TASK BRIEF >> Repeat, word for word, each of the records shown below, without their pictures.

SUPPLIED DATA >>
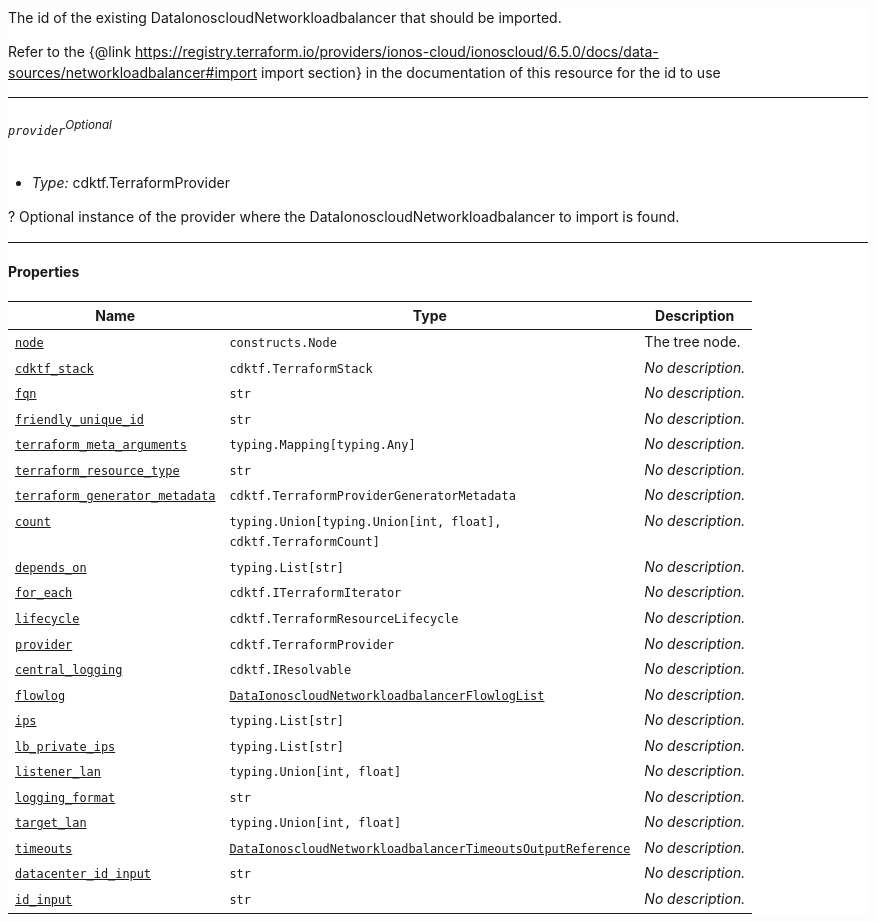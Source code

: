 The id of the existing DataIonoscloudNetworkloadbalancer that should be imported.

Refer to the {@link https://registry.terraform.io/providers/ionos-cloud/ionoscloud/6.5.0/docs/data-sources/networkloadbalancer#import import section} in the documentation of this resource for the id to use

---

###### `provider`<sup>Optional</sup> <a name="provider" id="@cdktf/provider-ionoscloud.dataIonoscloudNetworkloadbalancer.DataIonoscloudNetworkloadbalancer.generateConfigForImport.parameter.provider"></a>

- *Type:* cdktf.TerraformProvider

? Optional instance of the provider where the DataIonoscloudNetworkloadbalancer to import is found.

---

#### Properties <a name="Properties" id="Properties"></a>

| **Name** | **Type** | **Description** |
| --- | --- | --- |
| <code><a href="#@cdktf/provider-ionoscloud.dataIonoscloudNetworkloadbalancer.DataIonoscloudNetworkloadbalancer.property.node">node</a></code> | <code>constructs.Node</code> | The tree node. |
| <code><a href="#@cdktf/provider-ionoscloud.dataIonoscloudNetworkloadbalancer.DataIonoscloudNetworkloadbalancer.property.cdktfStack">cdktf_stack</a></code> | <code>cdktf.TerraformStack</code> | *No description.* |
| <code><a href="#@cdktf/provider-ionoscloud.dataIonoscloudNetworkloadbalancer.DataIonoscloudNetworkloadbalancer.property.fqn">fqn</a></code> | <code>str</code> | *No description.* |
| <code><a href="#@cdktf/provider-ionoscloud.dataIonoscloudNetworkloadbalancer.DataIonoscloudNetworkloadbalancer.property.friendlyUniqueId">friendly_unique_id</a></code> | <code>str</code> | *No description.* |
| <code><a href="#@cdktf/provider-ionoscloud.dataIonoscloudNetworkloadbalancer.DataIonoscloudNetworkloadbalancer.property.terraformMetaArguments">terraform_meta_arguments</a></code> | <code>typing.Mapping[typing.Any]</code> | *No description.* |
| <code><a href="#@cdktf/provider-ionoscloud.dataIonoscloudNetworkloadbalancer.DataIonoscloudNetworkloadbalancer.property.terraformResourceType">terraform_resource_type</a></code> | <code>str</code> | *No description.* |
| <code><a href="#@cdktf/provider-ionoscloud.dataIonoscloudNetworkloadbalancer.DataIonoscloudNetworkloadbalancer.property.terraformGeneratorMetadata">terraform_generator_metadata</a></code> | <code>cdktf.TerraformProviderGeneratorMetadata</code> | *No description.* |
| <code><a href="#@cdktf/provider-ionoscloud.dataIonoscloudNetworkloadbalancer.DataIonoscloudNetworkloadbalancer.property.count">count</a></code> | <code>typing.Union[typing.Union[int, float], cdktf.TerraformCount]</code> | *No description.* |
| <code><a href="#@cdktf/provider-ionoscloud.dataIonoscloudNetworkloadbalancer.DataIonoscloudNetworkloadbalancer.property.dependsOn">depends_on</a></code> | <code>typing.List[str]</code> | *No description.* |
| <code><a href="#@cdktf/provider-ionoscloud.dataIonoscloudNetworkloadbalancer.DataIonoscloudNetworkloadbalancer.property.forEach">for_each</a></code> | <code>cdktf.ITerraformIterator</code> | *No description.* |
| <code><a href="#@cdktf/provider-ionoscloud.dataIonoscloudNetworkloadbalancer.DataIonoscloudNetworkloadbalancer.property.lifecycle">lifecycle</a></code> | <code>cdktf.TerraformResourceLifecycle</code> | *No description.* |
| <code><a href="#@cdktf/provider-ionoscloud.dataIonoscloudNetworkloadbalancer.DataIonoscloudNetworkloadbalancer.property.provider">provider</a></code> | <code>cdktf.TerraformProvider</code> | *No description.* |
| <code><a href="#@cdktf/provider-ionoscloud.dataIonoscloudNetworkloadbalancer.DataIonoscloudNetworkloadbalancer.property.centralLogging">central_logging</a></code> | <code>cdktf.IResolvable</code> | *No description.* |
| <code><a href="#@cdktf/provider-ionoscloud.dataIonoscloudNetworkloadbalancer.DataIonoscloudNetworkloadbalancer.property.flowlog">flowlog</a></code> | <code><a href="#@cdktf/provider-ionoscloud.dataIonoscloudNetworkloadbalancer.DataIonoscloudNetworkloadbalancerFlowlogList">DataIonoscloudNetworkloadbalancerFlowlogList</a></code> | *No description.* |
| <code><a href="#@cdktf/provider-ionoscloud.dataIonoscloudNetworkloadbalancer.DataIonoscloudNetworkloadbalancer.property.ips">ips</a></code> | <code>typing.List[str]</code> | *No description.* |
| <code><a href="#@cdktf/provider-ionoscloud.dataIonoscloudNetworkloadbalancer.DataIonoscloudNetworkloadbalancer.property.lbPrivateIps">lb_private_ips</a></code> | <code>typing.List[str]</code> | *No description.* |
| <code><a href="#@cdktf/provider-ionoscloud.dataIonoscloudNetworkloadbalancer.DataIonoscloudNetworkloadbalancer.property.listenerLan">listener_lan</a></code> | <code>typing.Union[int, float]</code> | *No description.* |
| <code><a href="#@cdktf/provider-ionoscloud.dataIonoscloudNetworkloadbalancer.DataIonoscloudNetworkloadbalancer.property.loggingFormat">logging_format</a></code> | <code>str</code> | *No description.* |
| <code><a href="#@cdktf/provider-ionoscloud.dataIonoscloudNetworkloadbalancer.DataIonoscloudNetworkloadbalancer.property.targetLan">target_lan</a></code> | <code>typing.Union[int, float]</code> | *No description.* |
| <code><a href="#@cdktf/provider-ionoscloud.dataIonoscloudNetworkloadbalancer.DataIonoscloudNetworkloadbalancer.property.timeouts">timeouts</a></code> | <code><a href="#@cdktf/provider-ionoscloud.dataIonoscloudNetworkloadbalancer.DataIonoscloudNetworkloadbalancerTimeoutsOutputReference">DataIonoscloudNetworkloadbalancerTimeoutsOutputReference</a></code> | *No description.* |
| <code><a href="#@cdktf/provider-ionoscloud.dataIonoscloudNetworkloadbalancer.DataIonoscloudNetworkloadbalancer.property.datacenterIdInput">datacenter_id_input</a></code> | <code>str</code> | *No description.* |
| <code><a href="#@cdktf/provider-ionoscloud.dataIonoscloudNetworkloadbalancer.DataIonoscloudNetworkloadbalancer.property.idInput">id_input</a></code> | <code>str</code> | *No description.* |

TASK ANSWER >>
Source code

: The id of the existing DataIonoscloudNetworkloadbalancer that should be imported.

Refer to the {@link https://registry.terraform.io/providers/ionos-cloud/ionoscloud/6.5.0/docs/data-sources/networkloadbalancer#import import section} in the documentation of this resource for the id to use

---

###### `provider`<sup>Optional</sup> <a name="provider" id="@cdktf/provider-ionoscloud.dataIonoscloudNetworkloadbalancer.DataIonoscloudNetworkloadbalancer.generateConfigForImport.parameter.provider"></a>

- *Type:* cdktf.TerraformProvider

? Optional instance of the provider where the DataIonoscloudNetworkloadbalancer to import is found.

---

#### Properties <a name="Properties" id="Properties"></a>

| **Name** | **Type** | **Description** |
| --- | --- | --- |
| <code><a href="#@cdktf/provider-ionoscloud.dataIonoscloudNetworkloadbalancer.DataIonoscloudNetworkloadbalancer.property.node">node</a></code> | <code>constructs.Node</code> | The tree node. |
| <code><a href="#@cdktf/provider-ionoscloud.dataIonoscloudNetworkloadbalancer.DataIonoscloudNetworkloadbalancer.property.cdktfStack">cdktf_stack</a></code> | <code>cdktf.TerraformStack</code> | *No description.* |
| <code><a href="#@cdktf/provider-ionoscloud.dataIonoscloudNetworkloadbalancer.DataIonoscloudNetworkloadbalancer.property.fqn">fqn</a></code> | <code>str</code> | *No description.* |
| <code><a href="#@cdktf/provider-ionoscloud.dataIonoscloudNetworkloadbalancer.DataIonoscloudNetworkloadbalancer.property.friendlyUniqueId">friendly_unique_id</a></code> | <code>str</code> | *No description.* |
| <code><a href="#@cdktf/provider-ionoscloud.dataIonoscloudNetworkloadbalancer.DataIonoscloudNetworkloadbalancer.property.terraformMetaArguments">terraform_meta_arguments</a></code> | <code>typing.Mapping[typing.Any]</code> | *No description.* |
| <code><a href="#@cdktf/provider-ionoscloud.dataIonoscloudNetworkloadbalancer.DataIonoscloudNetworkloadbalancer.property.terraformResourceType">terraform_resource_type</a></code> | <code>str</code> | *No description.* |
| <code><a href="#@cdktf/provider-ionoscloud.dataIonoscloudNetworkloadbalancer.DataIonoscloudNetworkloadbalancer.property.terraformGeneratorMetadata">terraform_generator_metadata</a></code> | <code>cdktf.TerraformProviderGeneratorMetadata</code> | *No description.* |
| <code><a href="#@cdktf/provider-ionoscloud.dataIonoscloudNetworkloadbalancer.DataIonoscloudNetworkloadbalancer.property.count">count</a></code> | <code>typing.Union[typing.Union[int, float], cdktf.TerraformCount]</code> | *No description.* |
| <code><a href="#@cdktf/provider-ionoscloud.dataIonoscloudNetworkloadbalancer.DataIonoscloudNetworkloadbalancer.property.dependsOn">depends_on</a></code> | <code>typing.List[str]</code> | *No description.* |
| <code><a href="#@cdktf/provider-ionoscloud.dataIonoscloudNetworkloadbalancer.DataIonoscloudNetworkloadbalancer.property.forEach">for_each</a></code> | <code>cdktf.ITerraformIterator</code> | *No description.* |
| <code><a href="#@cdktf/provider-ionoscloud.dataIonoscloudNetworkloadbalancer.DataIonoscloudNetworkloadbalancer.property.lifecycle">lifecycle</a></code> | <code>cdktf.TerraformResourceLifecycle</code> | *No description.* |
| <code><a href="#@cdktf/provider-ionoscloud.dataIonoscloudNetworkloadbalancer.DataIonoscloudNetworkloadbalancer.property.provider">provider</a></code> | <code>cdktf.TerraformProvider</code> | *No description.* |
| <code><a href="#@cdktf/provider-ionoscloud.dataIonoscloudNetworkloadbalancer.DataIonoscloudNetworkloadbalancer.property.centralLogging">central_logging</a></code> | <code>cdktf.IResolvable</code> | *No description.* |
| <code><a href="#@cdktf/provider-ionoscloud.dataIonoscloudNetworkloadbalancer.DataIonoscloudNetworkloadbalancer.property.flowlog">flowlog</a></code> | <code><a href="#@cdktf/provider-ionoscloud.dataIonoscloudNetworkloadbalancer.DataIonoscloudNetworkloadbalancerFlowlogList">DataIonoscloudNetworkloadbalancerFlowlogList</a></code> | *No description.* |
| <code><a href="#@cdktf/provider-ionoscloud.dataIonoscloudNetworkloadbalancer.DataIonoscloudNetworkloadbalancer.property.ips">ips</a></code> | <code>typing.List[str]</code> | *No description.* |
| <code><a href="#@cdktf/provider-ionoscloud.dataIonoscloudNetworkloadbalancer.DataIonoscloudNetworkloadbalancer.property.lbPrivateIps">lb_private_ips</a></code> | <code>typing.List[str]</code> | *No description.* |
| <code><a href="#@cdktf/provider-ionoscloud.dataIonoscloudNetworkloadbalancer.DataIonoscloudNetworkloadbalancer.property.listenerLan">listener_lan</a></code> | <code>typing.Union[int, float]</code> | *No description.* |
| <code><a href="#@cdktf/provider-ionoscloud.dataIonoscloudNetworkloadbalancer.DataIonoscloudNetworkloadbalancer.property.loggingFormat">logging_format</a></code> | <code>str</code> | *No description.* |
| <code><a href="#@cdktf/provider-ionoscloud.dataIonoscloudNetworkloadbalancer.DataIonoscloudNetworkloadbalancer.property.targetLan">target_lan</a></code> | <code>typing.Union[int, float]</code> | *No description.* |
| <code><a href="#@cdktf/provider-ionoscloud.dataIonoscloudNetworkloadbalancer.DataIonoscloudNetworkloadbalancer.property.timeouts">timeouts</a></code> | <code><a href="#@cdktf/provider-ionoscloud.dataIonoscloudNetworkloadbalancer.DataIonoscloudNetworkloadbalancerTimeoutsOutputReference">DataIonoscloudNetworkloadbalancerTimeoutsOutputReference</a></code> | *No description.* |
| <code><a href="#@cdktf/provider-ionoscloud.dataIonoscloudNetworkloadbalancer.DataIonoscloudNetworkloadbalancer.property.datacenterIdInput">datacenter_id_input</a></code> | <code>str</code> | *No description.* |
| <code><a href="#@cdktf/provider-ionoscloud.dataIonoscloudNetworkloadbalancer.DataIonoscloudNetworkloadbalancer.property.idInput">id_input</a></code> | <code>str</code> | *No description.* |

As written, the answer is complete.